In that sense, both buyers and sellers would share in the initial tax burden, and people would actually own their homes instead of renting them from the county commission.
Anyway, I’m a lawyer, not a tax expert. A sales tax is just one idea. But ending property taxes would restore true property ownership, free us from being de facto tenants of the government, encourage local governments to run efficiently instead of sitting back and leeching off property owners, and the sales tax idea would make local taxation far more transparent and honest.
It’s already a totally bonkers year, let’s just go for it and end property taxes once and for all.
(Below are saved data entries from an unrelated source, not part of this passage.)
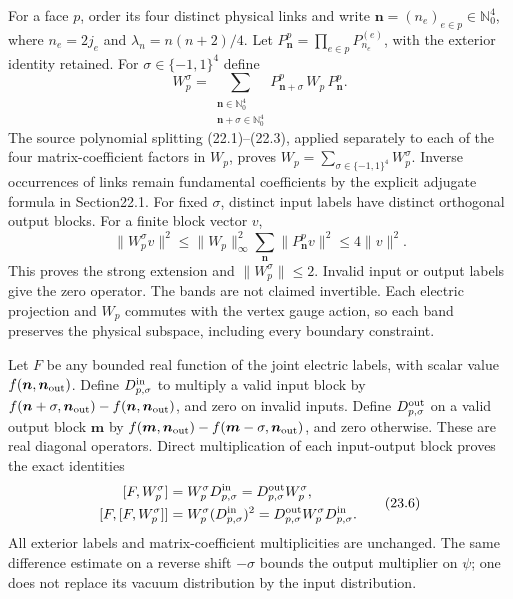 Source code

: \documentclass[
]{article}
\begin{document}
For a face \(p\), order its four distinct physical links and write
\(\boldsymbol n=(n_e)_{e\in p}\in\mathbb N_0^4\), where \(n_e=2j_e\) and
\(\lambda_n=n(n+2)/4\). Let
\(P_{\boldsymbol n}^{p}=\prod_{e\in p}P_{n_e}^{(e)}\), with the exterior
identity retained. For \(\sigma\in\{-1,1\}^4\) define \[
W_p^\sigma
 =\sum_{\substack{\boldsymbol n\in\mathbb N_0^4\\
                  \boldsymbol n+\sigma\in\mathbb N_0^4}}
 P_{\boldsymbol n+\sigma}^{p}\,W_p\,P_{\boldsymbol n}^{p}.
\tag{23.5}
\] The source polynomial splitting (22.1)--(22.3), applied separately to
each of the four matrix-coefficient factors in \(W_p\), proves
\(W_p=\sum_{\sigma\in\{-1,1\}^4}W_p^\sigma\). Inverse occurrences of
links remain fundamental coefficients by the explicit adjugate formula
in Section22.1. For fixed \(\sigma\), distinct input labels have
distinct orthogonal output blocks. For a finite block vector \(v\), \[
\|W_p^\sigma v\|^2
\le\|W_p\|_\infty^2\sum_{\boldsymbol n}
                  \|P_{\boldsymbol n}^{p}v\|^2
\le4\|v\|^2 .
\] This proves the strong extension and \(\|W_p^\sigma\|\le2\). Invalid
input or output labels give the zero operator. The bands are not claimed
invertible. Each electric projection and \(W_p\) commutes with the
vertex gauge action, so each band preserves the physical subspace,
including every boundary constraint.

Let \(F\) be any bounded real function of the joint electric labels,
with scalar value \(f(\boldsymbol n,\boldsymbol n_{\rm out})\). Define
\(D^{\rm in}_{p,\sigma}\) to multiply a valid input block by
\(f(\boldsymbol n+\sigma,\boldsymbol n_{\rm out})
-f(\boldsymbol n,\boldsymbol n_{\rm out})\), and zero on invalid inputs.
Define \(D^{\rm out}_{p,\sigma}\) on a valid output block
\(\boldsymbol m\) by \(f(\boldsymbol m,\boldsymbol n_{\rm out})
-f(\boldsymbol m-\sigma,\boldsymbol n_{\rm out})\), and zero otherwise.
These are real diagonal operators. Direct multiplication of each
input-output block proves the exact identities \[
\begin{aligned}
{}[F,W_p^\sigma]
 &=W_p^\sigma D^{\rm in}_{p,\sigma}
   =D^{\rm out}_{p,\sigma}W_p^\sigma,\\
[F,[F,W_p^\sigma]]
 &=W_p^\sigma(D^{\rm in}_{p,\sigma})^2
   =D^{\rm out}_{p,\sigma}W_p^\sigma D^{\rm in}_{p,\sigma}.
\end{aligned}\tag{23.6}
\] All exterior labels and matrix-coefficient multiplicities are
unchanged. The same difference estimate on a reverse shift \(-\sigma\)
bounds the output multiplier on \(\psi\); one does not replace its
vacuum distribution by the input distribution.
\end{document}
Who’s with me?
© 2022, Jeff Childers, all rights reserved. Fair Use Claimed.
Click here for the complete posting from Jeff Childers with reader comments
Most informative intro and article!
What a ripoff! I warn my friends who think of investing in real estate in the US or Europe; forget it... there all sorts of taxes...
Quote: "Meanwhile, we now have a fancy new pavilion in our town park with solar panels, a good-sized patch of land, and, of course, a users fee. We have never seen ANYONE use the new pavilion and rarely does anyone use the ones that are already there"
Classical... without "projects" there are no expenses and no kickbacks... so all town governments/municipalities have new projects for the sake of projects not for the benefit of the community.
The system is geared against what is left of the middle class, I doubt change can be achieved.
Unbelievable! The only thing one could say is, what ditch pigs, what greed! They keep people from living their lives so they could stay as leeches attached to their hard work energy.